Hindenburg a également vendu à découvert le groupe Adani cette année
En janvier de cette année, Hindenburg Research a publié un rapport sur le groupe Adani, accusant l’entreprise de manipulation de titres et d’utilisation inappropriée de paradis fiscaux, tout en soulevant des inquiétudes concernant le niveau d’endettement élevé du conglomérat. En conséquence, les actions cotées de l’entreprise ont connu une chute massive de leur valeur boursière, perdant un impressionnant 130 milliards de dollars.
En conséquence, la fortune de Gautam Adani, président du groupe Adani, a subi un coup sérieux. Les préoccupations concernant la gouvernance d’entreprise et la fraude comptable ont entraîné une baisse de la valeur nette globale d’Adani, qui a chuté de 60 % depuis son pic, selon la M3M Hurun Global Rich List.

Bien qu’Adani ait nié ces allégations, les dommages de 28 milliards de dollars à sa fortune l’ont conduit à perdre sa position d’individu le plus riche d’Inde.
Mais la question importante est : l’approche de Hindenburg est‑elle éthique voire légale ?
L’approche de Hindenburg Research consistant à rechercher et publier des rapports sur des sociétés cotées est légale et généralement considérée comme éthique tant que l’entreprise ne s’engage pas dans des pratiques frauduleuses ou manipulatrices.
Il n’est pas illégal de vendre à découvert une action ou de profiter d’une baisse de son prix, même si la baisse est causée par des informations négatives révélées dans un rapport de recherche. Cependant, si l’entreprise diffuse des informations fausses ou trompeuses pour manipuler le cours de l’action, cela serait illégal et contraire à l’éthique.

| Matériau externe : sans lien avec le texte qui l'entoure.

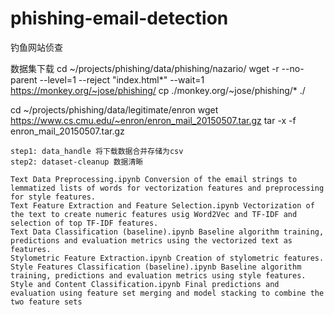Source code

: # phishing-email-detection
钓鱼网站侦查

数据集下载
cd ~/projects/phishing/data/phishing/nazario/
wget -r --no-parent --level=1 --reject "index.html*" --wait=1 https://monkey.org/~jose/phishing/
cp ./monkey.org/~jose/phishing/* ./

cd ~/projects/phishing/data/legitimate/enron
wget https://www.cs.cmu.edu/~enron/enron_mail_20150507.tar.gz
tar -x -f enron_mail_20150507.tar.gz


```
step1: data_handle 将下载数据合并存储为csv
step2: dataset-cleanup 数据清晰

Text Data Preprocessing.ipynb Conversion of the email strings to lemmatized lists of words for vectorization features and preprocessing for style features.
Text Feature Extraction and Feature Selection.ipynb Vectorization of the text to create numeric features usig Word2Vec and TF-IDF and selection of top TF-IDF features.
Text Data Classification (baseline).ipynb Baseline algorithm training, predictions and evaluation metrics using the vectorized text as features.
Stylometric Feature Extraction.ipynb Creation of stylometric features.
Style Features Classification (baseline).ipynb Baseline algorithm training, predictions and evaluation metrics using style features.
Style and Content Classification.ipynb Final predictions and evaluation using feature set merging and model stacking to combine the two feature sets

```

Les rapports de Hindenburg reposent sur des recherches et analyses approfondies, et l’entreprise fournit généralement des preuves détaillées à l’appui de ses affirmations. Les rapports déclenchent souvent des enquêtes de la part des régulateurs ou des actions en justice de la part des actionnaires, qui peuvent ou non aboutir à des accusations ou des sanctions pour les entreprises ciblées.